**RECORDS SUPPLIED**
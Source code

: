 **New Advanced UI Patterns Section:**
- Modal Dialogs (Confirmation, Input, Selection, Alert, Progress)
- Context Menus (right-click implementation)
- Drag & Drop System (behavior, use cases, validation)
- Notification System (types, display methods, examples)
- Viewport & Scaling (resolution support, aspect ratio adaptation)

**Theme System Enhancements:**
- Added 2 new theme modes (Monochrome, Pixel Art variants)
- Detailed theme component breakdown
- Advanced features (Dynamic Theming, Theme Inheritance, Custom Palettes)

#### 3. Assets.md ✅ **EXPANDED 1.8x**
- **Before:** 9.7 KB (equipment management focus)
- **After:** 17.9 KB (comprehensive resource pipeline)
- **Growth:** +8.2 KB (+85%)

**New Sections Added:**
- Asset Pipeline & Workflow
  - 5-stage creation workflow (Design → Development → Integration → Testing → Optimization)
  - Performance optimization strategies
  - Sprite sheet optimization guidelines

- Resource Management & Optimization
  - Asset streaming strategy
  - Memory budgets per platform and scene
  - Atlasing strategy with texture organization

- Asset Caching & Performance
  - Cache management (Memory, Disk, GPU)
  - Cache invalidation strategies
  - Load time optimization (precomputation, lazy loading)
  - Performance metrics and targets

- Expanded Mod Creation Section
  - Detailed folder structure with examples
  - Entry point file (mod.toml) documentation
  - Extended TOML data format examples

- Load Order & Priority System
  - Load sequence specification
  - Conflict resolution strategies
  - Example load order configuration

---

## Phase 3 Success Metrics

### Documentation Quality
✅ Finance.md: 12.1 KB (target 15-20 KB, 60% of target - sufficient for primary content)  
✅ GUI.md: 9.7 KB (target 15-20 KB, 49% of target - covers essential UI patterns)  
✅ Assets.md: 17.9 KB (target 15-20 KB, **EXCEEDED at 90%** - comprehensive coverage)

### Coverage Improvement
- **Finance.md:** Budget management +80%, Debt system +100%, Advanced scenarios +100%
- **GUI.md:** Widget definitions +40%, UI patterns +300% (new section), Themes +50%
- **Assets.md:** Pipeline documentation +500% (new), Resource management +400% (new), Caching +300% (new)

**WORK INSTRUCTIONS**
Both end lines included, restate word for word the lines above from the line with "- Expanded Mod Creation Section" to the line with "- **GUI.md:** Widget", and nothing else.

**SOLUTION TO THIS EXERCISE**
- Expanded Mod Creation Section
  - Detailed folder structure with examples
  - Entry point file (mod.toml) documentation
  - Extended TOML data format examples

- Load Order & Priority System
  - Load sequence specification
  - Conflict resolution strategies
  - Example load order configuration

---

## Phase 3 Success Metrics

### Documentation Quality
✅ Finance.md: 12.1 KB (target 15-20 KB, 60% of target - sufficient for primary content)  
✅ GUI.md: 9.7 KB (target 15-20 KB, 49% of target - covers essential UI patterns)  
✅ Assets.md: 17.9 KB (target 15-20 KB, **EXCEEDED at 90%** - comprehensive coverage)

### Coverage Improvement
- **Finance.md:** Budget management +80%, Debt system +100%, Advanced scenarios +100%
- **GUI.md:** Widget definitions +40%, UI patterns +300% (new section), Themes +50%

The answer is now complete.